Assignment
Please retype the data below exactly, stopping after the line with "Flat manifolds more" and skipping every picture.
Start of Block
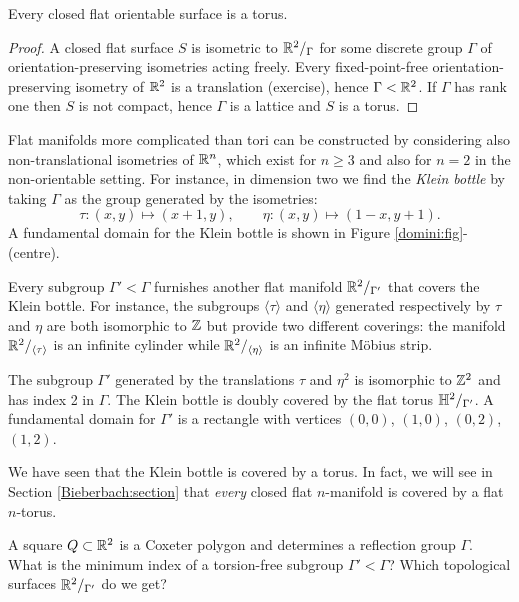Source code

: \begin{prop} \label{flat:is:torus:prop}
Every closed flat orientable surface is a torus.
\end{prop}
\begin{proof}
A closed flat surface $S$ is isometric to $\mathbb{R}^2/_\Gamma$ for some discrete group $\Gamma$ of orientation-preserving isometries acting freely. Every fixed-point-free orientation-preserving isometry of $\mathbb{R}^2$ is a translation (exercise), hence $\Gamma < \mathbb{R}^2$. If $\Gamma$ has rank one then $S$ is not compact, hence $\Gamma$ is a lattice and $S$ is a torus.
\end{proof}

Flat manifolds more complicated than tori can be constructed by considering also non-translational isometries of $\mathbb{R}^n$, which exist for $n\geqslant 3$ and also for $n=2$ in the non-orientable setting. For instance, in dimension two we find the \emph{Klein bottle} by taking $\Gamma$ as the group generated by the isometries:
$$\tau\colon(x,y) \mapsto (x+1, y), \qquad \eta\colon(x,y) \mapsto (1-x, y+1).$$
A fundamental domain for the Klein bottle is shown in Figure \ref{domini:fig}-(centre).

Every subgroup $\Gamma' < \Gamma$ furnishes another flat manifold $\mathbb{R}^2/_{\Gamma'}$ that covers the Klein bottle. For instance, the subgroups $\langle \tau \rangle$ and $\langle \eta \rangle$ generated respectively by $\tau$ and $\eta$ are both isomorphic to $\mathbb{Z}$ but provide two different coverings: the manifold $\mathbb{R}^2/_{\langle\tau\rangle}$ is an infinite cylinder while $\mathbb{R}^2/_{\langle\eta\rangle}$ is an infinite M\"obius strip. 

The subgroup $\Gamma'$ generated by the translations $\tau$ and $\eta^2$ is isomorphic to $\mathbb{Z}^2$ and has index 2 in $\Gamma$. The Klein bottle is doubly covered by the flat torus $\mathbb{H}^2/_{\Gamma'}$. A fundamental domain for $\Gamma'$ is a rectangle with vertices $(0,0)$, $(1,0)$, $(0,2)$, $(1,2)$.

We have seen that the Klein bottle is covered by a torus. In fact, we will see in Section \ref{Bieberbach:section} that \emph{every} closed flat $n$-manifold is covered by a flat $n$-torus.

\begin{ex}
A square $Q\subset \mathbb{R}^2$ is a Coxeter polygon and determines a reflection group $\Gamma$. What is the minimum index of a torsion-free subgroup $\Gamma' < \Gamma$? Which topological surfaces $\mathbb{R}^2/_{\Gamma'}$ do we get?
\end{ex}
End of Block
Answer section
Source code

: \begin{prop} \label{flat:is:torus:prop}
Every closed flat orientable surface is a torus.
\end{prop}
\begin{proof}
A closed flat surface $S$ is isometric to $\mathbb{R}^2/_\Gamma$ for some discrete group $\Gamma$ of orientation-preserving isometries acting freely. Every fixed-point-free orientation-preserving isometry of $\mathbb{R}^2$ is a translation (exercise), hence $\Gamma < \mathbb{R}^2$. If $\Gamma$ has rank one then $S$ is not compact, hence $\Gamma$ is a lattice and $S$ is a torus.
\end{proof}

Flat manifolds more complicated than tori can be constructed by considering also non-translational isometries of $\mathbb{R}^n$, which exist for $n\geqslant 3$ and also for $n=2$ in the non-orientable setting. For instance, in dimension two we find the \emph{Klein bottle} by taking $\Gamma$ as the group generated by the isometries:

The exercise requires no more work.